"Operasi ini rutin dilakukan setiap pekannya yang bertujuan untuk membiasakan para sopir angkutan umum dan barang agar tertib administrasi kelengkapan surat-surat, kelayakan kendaraan dan juga mengantisipasi sopir tembak," kata Kepala Seksi Pengawasan dan Pengendalian Sudin Perhubungan Jakarta Utara, Syamsul Mirwan, pada detikcom, Jumat (5/10/2012).
Syamsul menjabarkan ribuan kendaraan tersebut terdiri dari 584 angkutan umum, 23 metromini, 83 bus besar, 639 truk kontainer, taksi, bajaj, dan pick up. Penilangan tersebut dilakukan di Jalan Enggano, Jalan Raya Cilincing, Jalan Pluit Raya, Jalan RE Martadinata, Jalan Akses Marunda, Jalan Yos Sudarso, dan jalan utama lainnya di Jakarta Utara.

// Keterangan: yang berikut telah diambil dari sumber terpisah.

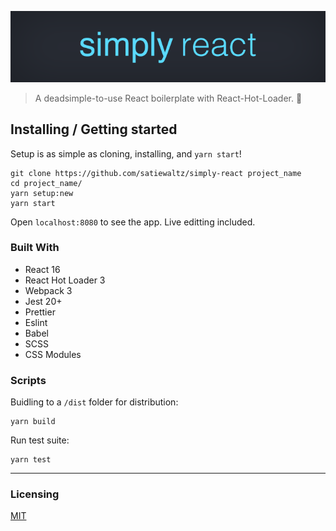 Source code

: <p align="center">
  <img src="https://github.com/satiewaltz/simply-react/blob/logo/logo/logo.png" alt="Simple React's logo"/>
</p>

> A deadsimple-to-use React boilerplate with React-Hot-Loader. 🚀

## Installing / Getting started

Setup is as simple as cloning, installing, and `yarn start`!

```shell
git clone https://github.com/satiewaltz/simply-react project_name
cd project_name/
yarn setup:new
yarn start
```

Open `localhost:8080` to see the app. Live editting included.

### Built With
- React 16
- React Hot Loader 3
- Webpack 3
- Jest 20+
- Prettier
- Eslint
- Babel
- SCSS
- CSS Modules

### Scripts
Buidling to a `/dist` folder for distribution:
```shell
yarn build
```

Run test suite:
```shell
yarn test
```
---
### Licensing

[MIT](https://opensource.org/licenses/mit-license.php)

SCROLL TO CONTINUE WITH CONTENT
Untuk truk kontainer besar yang sering memarkirkan kendaraannya di Jalan Akses Marunda dan Jalan Cakung-Cilincing ditahan plat nomornya agar menimbulkan efek jera. Hal ini juga dilakukan karena tidak ada sarana dan prasarana yang dimiliki dinas perhubungan untuk menahan kendaraan besar tersebut.
"Kami tidak bisa menggembok maupun menderek kendaraan berat tersebut, karena alatnya tidak tersedia, sehingga platnya kami copot dan disita. Keberadaan mereka jelas membuat jalan menjadi macet terutama pada sore hari," tutup Syamsul.